Governors at Laisterdyke Business and Enterprise College (LBEC) were controversially removed by Bradford Council last year, over concerns at the way the school was being run.
But the move prompted more than 1,600 people to sign a petition objecting to the way the issue was handled.
Now a Council scrutiny committee is looking into these concerns and has asked for more evidence to be released about how the situation unfolded.
This correspondence reveals that the local authority was growing increasingly concerned that relationships between governors and staff were breaking down.
In a letter to the Department for Education requesting permission to sack the governors, the Council's strategic director of Children's services, Michael Jameson, said this deterioration was "prejudicing the standards of performance at the school".
It says in March last year, two governors had tried to get a cheque signed to pay for an educational consultancy commissioned to advise the governing body.
Two unnamed staff members refused to authorise the payment, considering correct financial procedures had not been followed.
Both staff members were then suspended and removed from the premises by the governing body, Mr Jameson's letter says.
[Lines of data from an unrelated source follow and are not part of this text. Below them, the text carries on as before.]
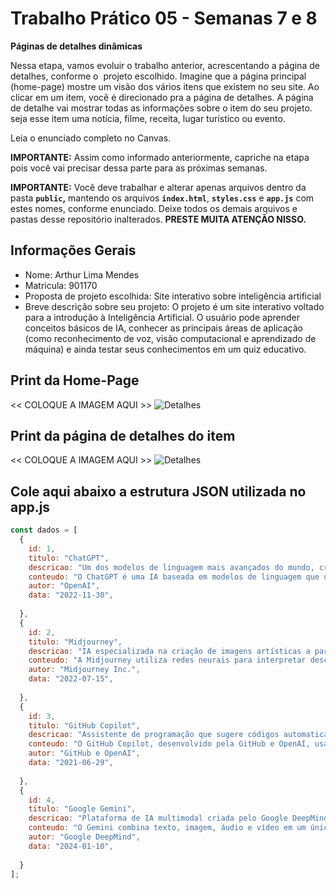 # Trabalho Prático 05 - Semanas 7 e 8

**Páginas de detalhes dinâmicas**

Nessa etapa, vamos evoluir o trabalho anterior, acrescentando a página de detalhes, conforme o  projeto escolhido. Imagine que a página principal (home-page) mostre um visão dos vários itens que existem no seu site. Ao clicar em um item, você é direcionado pra a página de detalhes. A página de detalhe vai mostrar todas as informações sobre o item do seu projeto. seja esse item uma notícia, filme, receita, lugar turístico ou evento.

Leia o enunciado completo no Canvas. 

**IMPORTANTE:** Assim como informado anteriormente, capriche na etapa pois você vai precisar dessa parte para as próximas semanas. 

**IMPORTANTE:** Você deve trabalhar e alterar apenas arquivos dentro da pasta **`public`,** mantendo os arquivos **`index.html`**, **`styles.css`** e **`app.js`** com estes nomes, conforme enunciado. Deixe todos os demais arquivos e pastas desse repositório inalterados. **PRESTE MUITA ATENÇÃO NISSO.**

## Informações Gerais

- Nome: Arthur Lima Mendes
- Matricula: 901170
- Proposta de projeto escolhida: Site interativo sobre inteligência artificial
- Breve descrição sobre seu projeto: O projeto é um site interativo voltado para a introdução à Inteligência Artificial.
O usuário pode aprender conceitos básicos de IA, conhecer as principais áreas de aplicação (como reconhecimento de voz, visão computacional e aprendizado de máquina) e ainda testar seus conhecimentos em um quiz educativo.

## Print da Home-Page

<<  COLOQUE A IMAGEM AQUI >>
![Detalhes](public/homepage7e8.png)
## Print da página de detalhes do item

<<  COLOQUE A IMAGEM AQUI >>
![Detalhes](public/detalhe.png)

## Cole aqui abaixo a estrutura JSON utilizada no app.js

```javascript
const dados = [
  {
    id: 1,
    titulo: "ChatGPT",
    descricao: "Um dos modelos de linguagem mais avançados do mundo, criado pela OpenAI.",
    conteudo: "O ChatGPT é uma IA baseada em modelos de linguagem que utiliza aprendizado profundo para gerar textos coerentes e naturais. É amplamente usado em assistentes virtuais, educação e criação de conteúdo.",
    autor: "OpenAI",
    data: "2022-11-30",
    
  },
  {
    id: 2,
    titulo: "Midjourney",
    descricao: "IA especializada na criação de imagens artísticas a partir de texto.",
    conteudo: "A Midjourney utiliza redes neurais para interpretar descrições textuais e gerar imagens de alta qualidade. Tornou-se popular por criar arte digital impressionante e criativa.",
    autor: "Midjourney Inc.",
    data: "2022-07-15",
    
  },
  {
    id: 3,
    titulo: "GitHub Copilot",
    descricao: "Assistente de programação que sugere códigos automaticamente.",
    conteudo: "O GitHub Copilot, desenvolvido pela GitHub e OpenAI, usa IA para prever e sugerir trechos de código em tempo real, aumentando a produtividade de desenvolvedores.",
    autor: "GitHub e OpenAI",
    data: "2021-06-29",
   
  },
  {
    id: 4,
    titulo: "Google Gemini",
    descricao: "Plataforma de IA multimodal criada pelo Google DeepMind.",
    conteudo: "O Gemini combina texto, imagem, áudio e vídeo em um único modelo. É uma das principais apostas do Google na corrida das inteligências artificiais generativas.",
    autor: "Google DeepMind",
    data: "2024-01-10",
 
  }
];
```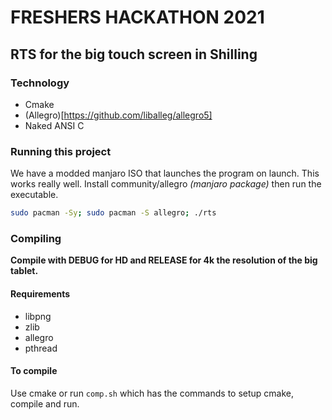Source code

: # FRESHERS HACKATHON 2021
## RTS for the big touch screen in Shilling
### Technology
 - Cmake
 - (Allegro)[https://github.com/liballeg/allegro5]
 - Naked ANSI C

### Running this project
We have a modded manjaro ISO that launches the program on launch. This works really well.
Install community/allegro *(manjaro package)* then run the executable.

```bash
sudo pacman -Sy; sudo pacman -S allegro; ./rts
```

### Compiling
**Compile with DEBUG for HD and RELEASE for 4k the resolution of the big tablet.**

#### Requirements
 - libpng
 - zlib
 - allegro
 - pthread

#### To compile
Use cmake or run `comp.sh` which has the commands to setup cmake, compile and run.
They were later reinstated by the school principal.
The letter says: "Although it is reassuring that the two senior managers are back in post, the degree of upheaval and conflict which clearly exists is of major concern."
But a response to this letter from the governing body rejected any notion that it was hindering the pace of improvement at the school.
It says: "On the contrary, the governing body wants to undertake its duty to challenge and hold the senior leadership team to account but believes it is being hampered in doing so by the failure of the senior leadership team to provide the necessary information to the governing body to enable it to do so."
The response also says that the governors had "no choice" but to suspend the two staff members, as the refusal to grant payment was threatening to "starve LBEC of the chance of obtaining proper professional advice".
It pointed out that Bradford Council's Head of Audit had since given the payment the all-clear.
The new evidence will be discussed at a meeting of the Council's children's services overview and scrutiny committee on Tuesday.
In May last year, Ofsted published a damning report into the running of Laisterdyke Business and Enterprise College, where the governors were replaced with an Interim Executive Board.
But despite rumours of a link with Birmingham's so-called Trojan Horse plot, it made no criticism related to religion.